Google has done this for years, but I can't remember Matt Cutts ever talking about it.

If he is now asking webmasters to make changes to help his company combat spammy results, as I believe he is, then saying so directly would be a much more honest and sensible way of going about it.

And put it in Webmaster Guidelines, not on YouTube.

...

enigma1

8:09 pm on Mar 29, 2012 (gmt 0)

Are these accesses you're talking about from the bot or these are due to manual review or another validation mechanism.

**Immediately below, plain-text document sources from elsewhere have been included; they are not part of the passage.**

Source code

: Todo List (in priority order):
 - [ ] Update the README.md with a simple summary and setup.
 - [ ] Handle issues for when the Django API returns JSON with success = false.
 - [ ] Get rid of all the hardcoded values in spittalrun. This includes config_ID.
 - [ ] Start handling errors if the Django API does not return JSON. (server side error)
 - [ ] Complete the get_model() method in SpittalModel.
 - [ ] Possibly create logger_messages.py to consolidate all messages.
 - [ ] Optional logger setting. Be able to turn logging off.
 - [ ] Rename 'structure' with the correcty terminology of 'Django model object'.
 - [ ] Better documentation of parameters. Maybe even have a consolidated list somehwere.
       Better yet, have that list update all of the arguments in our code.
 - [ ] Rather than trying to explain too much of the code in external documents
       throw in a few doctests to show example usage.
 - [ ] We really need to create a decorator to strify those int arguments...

I was talking of the ones where the googlebot indexes pages normally and has the UA set. And yes, I don't know what they have in mind they haven't said much about it yet.

Andy Langton

8:17 pm on Mar 29, 2012 (gmt 0)

The bots I've seen grabbing JS/CSS from Google use a faked "normal" browser, and it's a fairly routine activity if you disallow those things.

lucy24

10:25 pm on Mar 29, 2012 (gmt 0)

Are these accesses you're talking about from the bot or these are due to manual review or another validation mechanism.

Can we stipulate that g### is not manually reviewing my site?

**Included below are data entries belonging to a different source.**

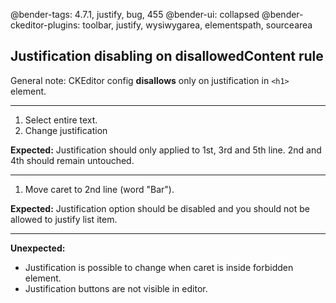 @bender-tags: 4.7.1, justify, bug, 455
@bender-ui: collapsed
@bender-ckeditor-plugins: toolbar, justify, wysiwygarea, elementspath, sourcearea

## Justification disabling on disallowedContent rule

General note: CKEditor config **disallows** only on justification in `<h1>` element.

----
1. Select entire text.
1. Change justification

**Expected:** Justification should only applied to 1st, 3rd and 5th line. 2nd and 4th should remain untouched.

----
1. Move caret to 2nd line (word "Bar").

**Expected:** Justification option should be disabled and you should not be allowed to justify list item.

----
**Unexpected:**
* Justification is possible to change when caret is inside forbidden element.
* Justification buttons are not visible in editor.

:: detour to random chunk of logs, containing (look at the proportions, not at the absolute numbers) from 66.249.nn.nn ::

I'll be ###. Google is evolving before our very eyes. Even two months ago when I was watching robot behavior closely, this is not the pattern I would have seen.

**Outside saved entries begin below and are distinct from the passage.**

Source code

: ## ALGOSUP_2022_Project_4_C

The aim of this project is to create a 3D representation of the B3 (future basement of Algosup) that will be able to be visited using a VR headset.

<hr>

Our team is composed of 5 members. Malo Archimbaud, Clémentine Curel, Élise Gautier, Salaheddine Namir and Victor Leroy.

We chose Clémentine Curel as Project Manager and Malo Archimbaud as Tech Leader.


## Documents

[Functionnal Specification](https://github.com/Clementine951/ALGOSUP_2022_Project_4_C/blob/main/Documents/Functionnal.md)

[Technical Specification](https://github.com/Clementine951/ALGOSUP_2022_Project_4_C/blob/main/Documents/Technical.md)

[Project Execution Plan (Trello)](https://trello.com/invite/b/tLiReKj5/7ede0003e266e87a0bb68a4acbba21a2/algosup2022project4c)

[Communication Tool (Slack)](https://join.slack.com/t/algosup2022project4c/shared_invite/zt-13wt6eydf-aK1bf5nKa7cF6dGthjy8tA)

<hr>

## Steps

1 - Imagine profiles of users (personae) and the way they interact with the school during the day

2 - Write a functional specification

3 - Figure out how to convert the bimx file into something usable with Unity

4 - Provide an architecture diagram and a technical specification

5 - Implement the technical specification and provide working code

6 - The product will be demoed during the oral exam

1 request for sitemap from Googlebot
6 requests for robots.txt from Googlebot (if it had been bingbot, there would have been 60 :))

62 pages:
--47 from the regular Googlebot
--14 from Googlebot-Mobile
--watch this space

90 images:
--28 Googlebot-Image with no referer
--54 Googlebot with human-style referer
--watch this space

5 stylesheets:
--3 Googlebot with human-style referer
--watch this space

Has everyone figured out what goes in the missing spaces?

66.249.17.123 - - [02/Mar/2012:08:49:35 -0800] "GET / HTTP/1.1" 200 1944 "-" "Mozilla/4.0 (compatible; MSIE 7.0; Windows NT 5.1; Trident/4.0)" 
66.249.17.123 - - [02/Mar/2012:08:49:35 -0800] "GET /sharedstyles.css HTTP/1.1" 200 0 "http://www.example.com/" "Mozilla/4.0 (compatible; MSIE 7.0; Windows NT 5.1; Trident/4.0)"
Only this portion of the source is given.